WORK INSTRUCTIONS -> Please repeat the lines below exactly. Begin with the line containing "convolution rewrites. Each" and go on through the line containing "successful examples.".

-------

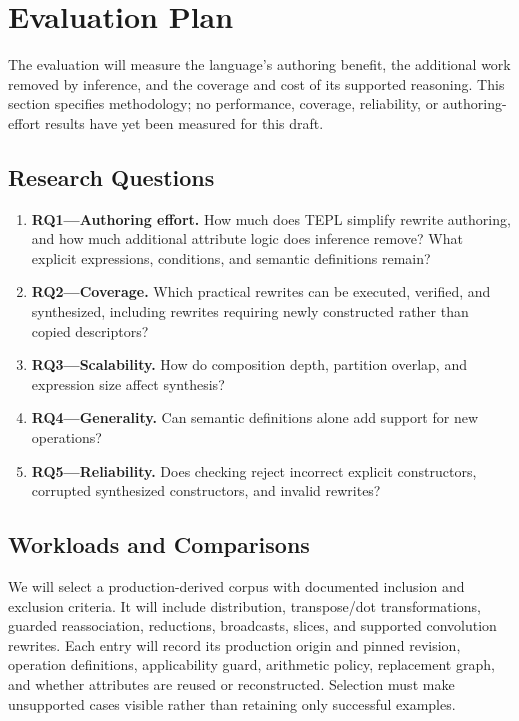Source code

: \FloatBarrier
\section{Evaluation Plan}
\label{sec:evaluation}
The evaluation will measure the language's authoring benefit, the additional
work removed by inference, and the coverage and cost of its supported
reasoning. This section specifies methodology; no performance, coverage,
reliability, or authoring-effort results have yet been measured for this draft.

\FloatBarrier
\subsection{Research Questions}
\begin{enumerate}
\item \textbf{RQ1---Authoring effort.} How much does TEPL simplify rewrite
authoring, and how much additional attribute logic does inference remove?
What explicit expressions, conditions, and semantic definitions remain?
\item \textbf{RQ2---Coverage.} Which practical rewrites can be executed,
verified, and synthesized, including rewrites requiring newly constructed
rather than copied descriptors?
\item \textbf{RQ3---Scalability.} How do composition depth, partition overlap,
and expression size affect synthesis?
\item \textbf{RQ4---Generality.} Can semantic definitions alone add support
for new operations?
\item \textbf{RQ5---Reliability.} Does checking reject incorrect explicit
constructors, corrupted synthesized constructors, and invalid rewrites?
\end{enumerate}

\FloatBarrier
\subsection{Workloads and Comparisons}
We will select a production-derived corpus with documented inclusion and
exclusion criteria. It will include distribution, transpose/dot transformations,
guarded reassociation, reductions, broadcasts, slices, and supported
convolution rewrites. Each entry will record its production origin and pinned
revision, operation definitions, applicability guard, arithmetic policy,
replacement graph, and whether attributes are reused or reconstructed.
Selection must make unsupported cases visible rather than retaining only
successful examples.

-------

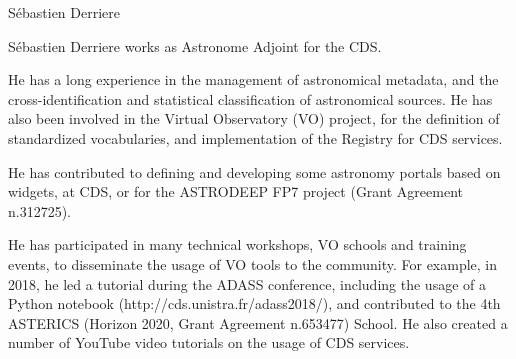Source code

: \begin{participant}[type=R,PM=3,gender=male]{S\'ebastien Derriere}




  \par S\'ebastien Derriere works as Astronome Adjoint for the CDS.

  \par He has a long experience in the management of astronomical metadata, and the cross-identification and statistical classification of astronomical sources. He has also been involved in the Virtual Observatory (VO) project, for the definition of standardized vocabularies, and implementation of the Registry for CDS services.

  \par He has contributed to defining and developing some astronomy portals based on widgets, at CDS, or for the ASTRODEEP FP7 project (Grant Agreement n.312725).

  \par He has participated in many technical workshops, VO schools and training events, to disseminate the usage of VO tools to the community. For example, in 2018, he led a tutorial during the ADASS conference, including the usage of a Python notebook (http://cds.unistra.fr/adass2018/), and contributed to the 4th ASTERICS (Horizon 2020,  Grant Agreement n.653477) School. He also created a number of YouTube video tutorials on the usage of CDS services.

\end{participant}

-------

RESPONSE FOR THIS EXERCISE ->
convolution rewrites. Each entry will record its production origin and pinned
revision, operation definitions, applicability guard, arithmetic policy,
replacement graph, and whether attributes are reused or reconstructed.
Selection must make unsupported cases visible rather than retaining only
successful examples.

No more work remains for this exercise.